Incredibly, the star of the show was a certain Romelu Lukaku.
The Belgian scored twice in three minutes at the start of the second half. First he won and then dispatched a penalty to put Chelsea ahead. And then he finished clinically to double the advantage from Christian Pulisic’s assist.
He was given a standing ovation when he was substituted off in the closing minutes, with Boehly keenly joining in.
If this was the first game Boehly had ever watched of Chelsea, he would be forgiven for assuming that Lukaku was Chelsea’s star man.

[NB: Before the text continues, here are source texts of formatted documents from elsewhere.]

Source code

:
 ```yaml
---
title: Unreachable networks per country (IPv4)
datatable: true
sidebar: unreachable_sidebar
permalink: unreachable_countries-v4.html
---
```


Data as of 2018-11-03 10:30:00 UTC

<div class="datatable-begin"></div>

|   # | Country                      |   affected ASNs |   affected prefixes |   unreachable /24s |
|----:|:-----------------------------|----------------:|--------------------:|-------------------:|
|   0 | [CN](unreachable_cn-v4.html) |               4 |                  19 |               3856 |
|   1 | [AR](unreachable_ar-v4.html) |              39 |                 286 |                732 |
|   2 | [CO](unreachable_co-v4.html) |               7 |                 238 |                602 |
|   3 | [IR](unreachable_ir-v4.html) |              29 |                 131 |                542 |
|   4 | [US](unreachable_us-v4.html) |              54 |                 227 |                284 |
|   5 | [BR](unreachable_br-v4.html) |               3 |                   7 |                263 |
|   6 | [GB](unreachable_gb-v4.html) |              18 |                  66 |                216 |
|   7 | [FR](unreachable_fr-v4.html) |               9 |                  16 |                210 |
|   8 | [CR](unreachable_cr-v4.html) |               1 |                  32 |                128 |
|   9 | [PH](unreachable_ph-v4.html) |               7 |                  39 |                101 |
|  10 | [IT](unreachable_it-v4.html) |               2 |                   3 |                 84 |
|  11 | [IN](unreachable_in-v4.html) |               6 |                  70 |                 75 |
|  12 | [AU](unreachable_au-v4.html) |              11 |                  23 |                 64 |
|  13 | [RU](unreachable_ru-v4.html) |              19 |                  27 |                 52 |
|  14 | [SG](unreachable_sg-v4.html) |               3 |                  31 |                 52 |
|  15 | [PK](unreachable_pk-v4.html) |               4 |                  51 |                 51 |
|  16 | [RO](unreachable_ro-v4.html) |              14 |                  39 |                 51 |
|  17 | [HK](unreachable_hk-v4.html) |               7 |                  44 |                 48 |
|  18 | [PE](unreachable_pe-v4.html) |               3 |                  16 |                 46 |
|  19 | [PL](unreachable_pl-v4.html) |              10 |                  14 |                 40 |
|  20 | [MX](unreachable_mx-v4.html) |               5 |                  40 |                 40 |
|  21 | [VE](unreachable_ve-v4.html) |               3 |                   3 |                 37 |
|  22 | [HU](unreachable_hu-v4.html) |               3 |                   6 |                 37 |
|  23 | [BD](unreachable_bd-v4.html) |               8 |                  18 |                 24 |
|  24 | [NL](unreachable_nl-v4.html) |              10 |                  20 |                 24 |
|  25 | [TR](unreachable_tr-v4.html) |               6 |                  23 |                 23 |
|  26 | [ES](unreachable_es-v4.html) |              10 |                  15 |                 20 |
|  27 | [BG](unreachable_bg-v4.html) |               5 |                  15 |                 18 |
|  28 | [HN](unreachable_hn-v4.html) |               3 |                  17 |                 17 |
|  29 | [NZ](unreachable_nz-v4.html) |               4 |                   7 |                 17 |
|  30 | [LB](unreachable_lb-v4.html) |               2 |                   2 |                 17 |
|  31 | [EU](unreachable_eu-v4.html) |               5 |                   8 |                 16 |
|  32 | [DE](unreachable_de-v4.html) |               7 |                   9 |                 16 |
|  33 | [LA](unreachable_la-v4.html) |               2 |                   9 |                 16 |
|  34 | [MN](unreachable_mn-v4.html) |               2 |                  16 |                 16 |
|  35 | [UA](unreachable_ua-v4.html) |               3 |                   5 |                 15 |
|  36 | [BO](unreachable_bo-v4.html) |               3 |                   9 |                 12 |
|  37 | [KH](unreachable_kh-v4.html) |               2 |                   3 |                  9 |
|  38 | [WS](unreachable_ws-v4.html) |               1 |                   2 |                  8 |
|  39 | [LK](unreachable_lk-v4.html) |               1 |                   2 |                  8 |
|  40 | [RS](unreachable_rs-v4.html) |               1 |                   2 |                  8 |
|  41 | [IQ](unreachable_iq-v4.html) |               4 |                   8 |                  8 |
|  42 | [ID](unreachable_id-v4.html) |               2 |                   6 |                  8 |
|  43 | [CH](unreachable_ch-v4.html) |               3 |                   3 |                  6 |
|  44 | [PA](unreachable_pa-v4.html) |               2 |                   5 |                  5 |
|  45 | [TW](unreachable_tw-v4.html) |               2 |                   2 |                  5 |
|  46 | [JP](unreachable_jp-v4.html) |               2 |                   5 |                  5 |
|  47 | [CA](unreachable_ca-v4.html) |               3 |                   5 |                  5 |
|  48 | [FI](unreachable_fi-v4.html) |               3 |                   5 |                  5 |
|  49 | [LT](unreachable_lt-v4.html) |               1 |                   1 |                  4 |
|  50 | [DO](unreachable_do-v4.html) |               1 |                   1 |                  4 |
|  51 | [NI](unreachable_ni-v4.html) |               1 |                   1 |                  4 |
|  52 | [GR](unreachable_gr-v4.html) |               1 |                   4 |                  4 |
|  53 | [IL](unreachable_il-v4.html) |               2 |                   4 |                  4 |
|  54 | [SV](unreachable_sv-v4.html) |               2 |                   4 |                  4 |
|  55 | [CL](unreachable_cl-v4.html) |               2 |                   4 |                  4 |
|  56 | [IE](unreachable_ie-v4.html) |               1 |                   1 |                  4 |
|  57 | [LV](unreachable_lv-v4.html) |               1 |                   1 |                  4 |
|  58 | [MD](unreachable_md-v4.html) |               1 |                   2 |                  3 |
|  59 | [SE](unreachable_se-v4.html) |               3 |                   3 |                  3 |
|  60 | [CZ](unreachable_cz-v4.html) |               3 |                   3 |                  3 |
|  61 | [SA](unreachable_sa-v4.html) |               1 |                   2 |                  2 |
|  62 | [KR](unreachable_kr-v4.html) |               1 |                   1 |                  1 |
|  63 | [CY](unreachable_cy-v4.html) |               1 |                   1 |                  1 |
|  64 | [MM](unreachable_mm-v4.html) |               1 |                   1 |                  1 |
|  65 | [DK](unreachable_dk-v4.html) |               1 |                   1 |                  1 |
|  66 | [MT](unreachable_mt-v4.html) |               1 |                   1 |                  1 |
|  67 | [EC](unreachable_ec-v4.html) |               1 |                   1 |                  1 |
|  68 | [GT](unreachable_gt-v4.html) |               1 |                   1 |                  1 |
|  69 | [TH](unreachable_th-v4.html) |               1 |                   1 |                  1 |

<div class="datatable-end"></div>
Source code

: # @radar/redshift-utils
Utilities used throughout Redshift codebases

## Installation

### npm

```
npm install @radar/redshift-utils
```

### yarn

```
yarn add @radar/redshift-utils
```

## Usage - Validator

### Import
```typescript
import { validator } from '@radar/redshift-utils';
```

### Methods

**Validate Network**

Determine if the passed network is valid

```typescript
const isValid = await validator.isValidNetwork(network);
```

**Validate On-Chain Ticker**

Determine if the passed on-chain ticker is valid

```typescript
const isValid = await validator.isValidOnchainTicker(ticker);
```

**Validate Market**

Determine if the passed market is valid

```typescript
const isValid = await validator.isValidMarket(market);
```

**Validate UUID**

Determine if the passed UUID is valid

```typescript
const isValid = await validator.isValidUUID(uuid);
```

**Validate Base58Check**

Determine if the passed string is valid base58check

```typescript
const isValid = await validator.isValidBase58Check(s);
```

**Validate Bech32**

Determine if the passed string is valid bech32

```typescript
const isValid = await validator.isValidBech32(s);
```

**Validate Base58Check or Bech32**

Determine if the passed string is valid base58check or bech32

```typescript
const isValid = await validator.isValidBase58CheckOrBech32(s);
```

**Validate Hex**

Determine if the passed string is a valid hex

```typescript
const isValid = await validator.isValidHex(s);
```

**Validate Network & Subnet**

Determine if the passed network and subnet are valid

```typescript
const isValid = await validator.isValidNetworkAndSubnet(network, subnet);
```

Of course, the 28-year-old has been anything but that this season following his disastrous €115 move from Inter last summer.
The first goal under the Todd Boehly era?
Timo Werner ❌
Ruben Loftus-Cheek 📺
Romelu Lukaku ✅#CFC pic.twitter.com/9EwMkIDNAp— Chelsea FC News (@Chelsea_FL) May 7, 2022
These goals on Saturday were Lukaku’s first Premier League strikes of 2022. He only had five all season prior to today.
It had seemed for months that Lukaku had thrown in the towel and given up on rescuing his Chelsea career.
On the pitch, Lukaku’s performances have been dismal and his body language has screamed of a player who would rather be anywhere but at Chelsea.
Thomas Tuchel has dropped him to the bench in recent months and it was looking increasingly likely that Chelsea would try to sell him or loan him out this summer.
Whether this return to form in front of Boehly’s watching eyes changes anything remains to be seen.
It could easily just be a brief flicker of the brilliant Lukaku we saw at Inter. Or could it be the spark to finally ignite his career in west London?
Next week’s FA Cup final against Liverpool will probably help answer that question. But at the beginning of a new era for Chelsea Football Club, it was their most derided player who wrote the first chapter.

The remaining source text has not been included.